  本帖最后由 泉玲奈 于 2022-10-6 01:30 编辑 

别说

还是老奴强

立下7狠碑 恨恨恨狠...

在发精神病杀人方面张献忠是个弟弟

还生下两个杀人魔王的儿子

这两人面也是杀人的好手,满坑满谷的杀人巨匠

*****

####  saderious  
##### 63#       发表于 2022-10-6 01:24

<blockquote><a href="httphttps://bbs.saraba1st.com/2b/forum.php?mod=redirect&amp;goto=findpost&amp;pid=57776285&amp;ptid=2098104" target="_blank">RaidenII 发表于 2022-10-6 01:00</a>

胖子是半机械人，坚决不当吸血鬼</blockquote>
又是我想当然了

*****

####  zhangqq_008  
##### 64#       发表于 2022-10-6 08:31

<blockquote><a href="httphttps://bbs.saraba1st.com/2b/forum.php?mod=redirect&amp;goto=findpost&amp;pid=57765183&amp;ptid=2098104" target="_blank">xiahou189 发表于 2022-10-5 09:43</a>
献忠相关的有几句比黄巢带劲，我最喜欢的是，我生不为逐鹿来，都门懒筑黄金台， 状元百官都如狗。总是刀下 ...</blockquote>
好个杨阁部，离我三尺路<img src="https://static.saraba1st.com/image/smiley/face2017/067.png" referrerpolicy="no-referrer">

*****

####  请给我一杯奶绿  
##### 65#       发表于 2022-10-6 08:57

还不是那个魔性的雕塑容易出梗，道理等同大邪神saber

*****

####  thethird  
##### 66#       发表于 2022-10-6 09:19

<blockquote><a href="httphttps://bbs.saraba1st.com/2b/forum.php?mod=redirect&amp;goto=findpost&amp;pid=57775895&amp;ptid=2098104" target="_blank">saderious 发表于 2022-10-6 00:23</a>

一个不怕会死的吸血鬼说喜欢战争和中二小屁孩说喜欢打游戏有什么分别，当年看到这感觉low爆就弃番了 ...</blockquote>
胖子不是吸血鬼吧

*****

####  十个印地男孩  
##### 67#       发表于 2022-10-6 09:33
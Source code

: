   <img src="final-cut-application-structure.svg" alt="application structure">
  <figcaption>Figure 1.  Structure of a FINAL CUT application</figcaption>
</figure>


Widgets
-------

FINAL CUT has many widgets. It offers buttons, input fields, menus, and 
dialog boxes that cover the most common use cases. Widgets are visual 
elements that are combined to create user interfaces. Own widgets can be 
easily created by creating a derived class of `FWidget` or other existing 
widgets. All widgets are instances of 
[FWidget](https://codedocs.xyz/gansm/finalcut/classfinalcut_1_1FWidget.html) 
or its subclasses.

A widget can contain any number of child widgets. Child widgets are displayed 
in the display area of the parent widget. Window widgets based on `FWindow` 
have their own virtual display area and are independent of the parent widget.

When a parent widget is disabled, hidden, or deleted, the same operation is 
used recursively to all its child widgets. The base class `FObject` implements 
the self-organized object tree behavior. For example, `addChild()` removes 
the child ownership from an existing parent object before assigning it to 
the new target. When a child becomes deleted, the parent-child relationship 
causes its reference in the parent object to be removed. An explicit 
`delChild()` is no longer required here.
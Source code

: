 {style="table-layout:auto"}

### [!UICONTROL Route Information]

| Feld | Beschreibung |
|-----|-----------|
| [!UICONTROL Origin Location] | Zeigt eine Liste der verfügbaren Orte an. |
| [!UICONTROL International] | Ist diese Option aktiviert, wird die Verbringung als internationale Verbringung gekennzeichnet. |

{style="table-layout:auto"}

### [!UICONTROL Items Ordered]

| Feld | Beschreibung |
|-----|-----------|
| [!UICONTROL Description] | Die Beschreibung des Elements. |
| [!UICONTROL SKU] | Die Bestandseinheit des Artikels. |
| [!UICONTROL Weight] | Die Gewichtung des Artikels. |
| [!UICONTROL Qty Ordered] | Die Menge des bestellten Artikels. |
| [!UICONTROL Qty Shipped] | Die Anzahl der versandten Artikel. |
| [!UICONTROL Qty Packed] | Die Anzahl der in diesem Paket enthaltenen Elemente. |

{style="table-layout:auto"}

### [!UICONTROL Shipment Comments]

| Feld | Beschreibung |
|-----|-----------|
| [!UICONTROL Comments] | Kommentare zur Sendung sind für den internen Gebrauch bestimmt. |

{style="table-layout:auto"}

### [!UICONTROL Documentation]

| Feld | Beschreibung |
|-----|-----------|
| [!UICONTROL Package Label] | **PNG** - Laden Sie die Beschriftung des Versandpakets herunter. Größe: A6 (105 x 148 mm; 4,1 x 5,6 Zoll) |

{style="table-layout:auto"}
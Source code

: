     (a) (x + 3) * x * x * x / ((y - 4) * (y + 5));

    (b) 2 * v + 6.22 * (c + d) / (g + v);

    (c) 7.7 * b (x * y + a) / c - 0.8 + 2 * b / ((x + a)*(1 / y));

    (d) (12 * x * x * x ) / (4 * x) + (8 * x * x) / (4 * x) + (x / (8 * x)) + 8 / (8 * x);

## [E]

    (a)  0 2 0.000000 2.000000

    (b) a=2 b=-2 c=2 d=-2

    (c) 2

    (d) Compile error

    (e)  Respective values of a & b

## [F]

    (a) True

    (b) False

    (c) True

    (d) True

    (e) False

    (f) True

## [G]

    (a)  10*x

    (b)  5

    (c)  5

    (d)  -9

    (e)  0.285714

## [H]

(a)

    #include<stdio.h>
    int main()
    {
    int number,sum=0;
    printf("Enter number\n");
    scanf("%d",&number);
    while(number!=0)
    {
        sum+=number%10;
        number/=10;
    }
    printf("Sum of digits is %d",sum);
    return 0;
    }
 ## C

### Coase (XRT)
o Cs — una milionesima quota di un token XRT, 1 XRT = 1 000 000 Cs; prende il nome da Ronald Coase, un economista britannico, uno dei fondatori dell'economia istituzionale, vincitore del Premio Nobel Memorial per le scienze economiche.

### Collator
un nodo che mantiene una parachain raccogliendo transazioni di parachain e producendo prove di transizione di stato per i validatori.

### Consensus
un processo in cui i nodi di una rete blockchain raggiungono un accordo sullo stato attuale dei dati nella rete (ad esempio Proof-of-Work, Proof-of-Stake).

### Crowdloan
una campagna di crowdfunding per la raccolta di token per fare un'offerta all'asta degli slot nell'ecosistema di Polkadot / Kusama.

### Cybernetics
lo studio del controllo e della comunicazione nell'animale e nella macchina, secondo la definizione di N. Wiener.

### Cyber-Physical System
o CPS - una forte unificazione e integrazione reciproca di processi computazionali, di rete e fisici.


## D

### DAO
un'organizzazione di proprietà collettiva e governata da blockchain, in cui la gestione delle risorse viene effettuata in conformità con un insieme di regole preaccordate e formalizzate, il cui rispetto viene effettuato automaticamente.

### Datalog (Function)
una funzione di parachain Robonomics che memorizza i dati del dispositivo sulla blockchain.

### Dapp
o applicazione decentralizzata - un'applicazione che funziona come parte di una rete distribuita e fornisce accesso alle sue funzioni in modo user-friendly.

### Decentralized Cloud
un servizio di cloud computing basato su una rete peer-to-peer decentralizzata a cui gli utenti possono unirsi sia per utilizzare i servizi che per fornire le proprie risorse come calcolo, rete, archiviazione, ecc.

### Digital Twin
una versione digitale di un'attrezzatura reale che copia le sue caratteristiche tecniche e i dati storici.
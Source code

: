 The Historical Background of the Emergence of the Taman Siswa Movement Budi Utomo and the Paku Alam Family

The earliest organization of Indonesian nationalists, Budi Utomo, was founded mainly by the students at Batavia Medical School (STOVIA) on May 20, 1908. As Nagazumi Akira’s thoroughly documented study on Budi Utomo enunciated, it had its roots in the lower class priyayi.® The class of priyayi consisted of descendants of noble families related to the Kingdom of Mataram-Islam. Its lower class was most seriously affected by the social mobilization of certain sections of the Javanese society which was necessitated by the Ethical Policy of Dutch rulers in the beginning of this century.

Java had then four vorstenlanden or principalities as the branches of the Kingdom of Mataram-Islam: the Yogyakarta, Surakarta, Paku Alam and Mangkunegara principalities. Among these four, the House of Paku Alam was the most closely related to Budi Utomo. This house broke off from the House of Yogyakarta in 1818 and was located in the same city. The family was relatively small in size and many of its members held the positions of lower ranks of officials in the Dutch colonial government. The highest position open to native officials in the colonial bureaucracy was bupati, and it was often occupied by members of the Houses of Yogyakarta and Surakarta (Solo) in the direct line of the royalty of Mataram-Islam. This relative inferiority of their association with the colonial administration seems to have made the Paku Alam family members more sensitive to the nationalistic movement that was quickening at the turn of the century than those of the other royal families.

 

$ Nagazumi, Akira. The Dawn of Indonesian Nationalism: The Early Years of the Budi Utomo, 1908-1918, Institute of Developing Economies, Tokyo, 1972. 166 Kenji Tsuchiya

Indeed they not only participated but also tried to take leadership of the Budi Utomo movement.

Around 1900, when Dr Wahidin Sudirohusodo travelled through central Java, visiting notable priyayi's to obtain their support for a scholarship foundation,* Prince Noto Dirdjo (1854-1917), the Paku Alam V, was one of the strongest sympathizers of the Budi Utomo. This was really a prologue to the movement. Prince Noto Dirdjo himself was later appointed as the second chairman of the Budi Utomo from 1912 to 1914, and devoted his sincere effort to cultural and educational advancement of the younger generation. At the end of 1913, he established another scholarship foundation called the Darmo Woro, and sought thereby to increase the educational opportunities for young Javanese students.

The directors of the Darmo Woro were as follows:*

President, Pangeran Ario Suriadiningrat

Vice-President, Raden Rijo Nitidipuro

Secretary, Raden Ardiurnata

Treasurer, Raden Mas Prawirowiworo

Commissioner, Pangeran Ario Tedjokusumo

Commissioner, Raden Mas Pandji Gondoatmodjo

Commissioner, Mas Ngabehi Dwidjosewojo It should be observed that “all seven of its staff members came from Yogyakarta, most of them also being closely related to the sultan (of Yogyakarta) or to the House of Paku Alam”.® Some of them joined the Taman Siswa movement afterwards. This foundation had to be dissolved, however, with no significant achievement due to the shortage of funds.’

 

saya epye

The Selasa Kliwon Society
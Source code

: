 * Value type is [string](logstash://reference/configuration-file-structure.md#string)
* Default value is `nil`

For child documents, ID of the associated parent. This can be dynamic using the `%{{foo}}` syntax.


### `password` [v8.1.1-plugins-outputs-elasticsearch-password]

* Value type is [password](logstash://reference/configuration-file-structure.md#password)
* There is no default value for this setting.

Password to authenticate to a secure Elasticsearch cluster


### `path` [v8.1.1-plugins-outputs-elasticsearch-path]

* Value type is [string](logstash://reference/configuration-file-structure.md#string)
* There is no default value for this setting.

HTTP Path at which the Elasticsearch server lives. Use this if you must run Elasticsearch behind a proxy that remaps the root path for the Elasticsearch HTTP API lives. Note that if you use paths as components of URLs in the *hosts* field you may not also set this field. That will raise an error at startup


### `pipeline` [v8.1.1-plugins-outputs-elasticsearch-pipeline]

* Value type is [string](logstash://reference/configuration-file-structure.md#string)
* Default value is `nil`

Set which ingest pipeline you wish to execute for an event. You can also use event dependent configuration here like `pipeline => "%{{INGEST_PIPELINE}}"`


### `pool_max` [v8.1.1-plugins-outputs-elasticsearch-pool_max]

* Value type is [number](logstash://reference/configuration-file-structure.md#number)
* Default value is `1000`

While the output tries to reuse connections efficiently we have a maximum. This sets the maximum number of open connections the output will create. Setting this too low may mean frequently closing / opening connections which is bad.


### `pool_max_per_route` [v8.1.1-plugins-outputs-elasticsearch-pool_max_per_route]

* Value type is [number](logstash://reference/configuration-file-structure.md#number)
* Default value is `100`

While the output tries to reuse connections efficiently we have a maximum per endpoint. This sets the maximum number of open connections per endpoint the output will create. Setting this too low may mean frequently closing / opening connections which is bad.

__WORK REQUIRED__: In the entries, find every line holding "will" and copy it.

__SOLVED EXERCISE__:
HTTP Path at which the Elasticsearch server lives. Use this if you must run Elasticsearch behind a proxy that remaps the root path for the Elasticsearch HTTP API lives. Note that if you use paths as components of URLs in the *hosts* field you may not also set this field. That will raise an error at startup
While the output tries to reuse connections efficiently we have a maximum. This sets the maximum number of open connections the output will create. Setting this too low may mean frequently closing / opening connections which is bad.
While the output tries to reuse connections efficiently we have a maximum per endpoint. This sets the maximum number of open connections per endpoint the output will create. Setting this too low may mean frequently closing / opening connections which is bad.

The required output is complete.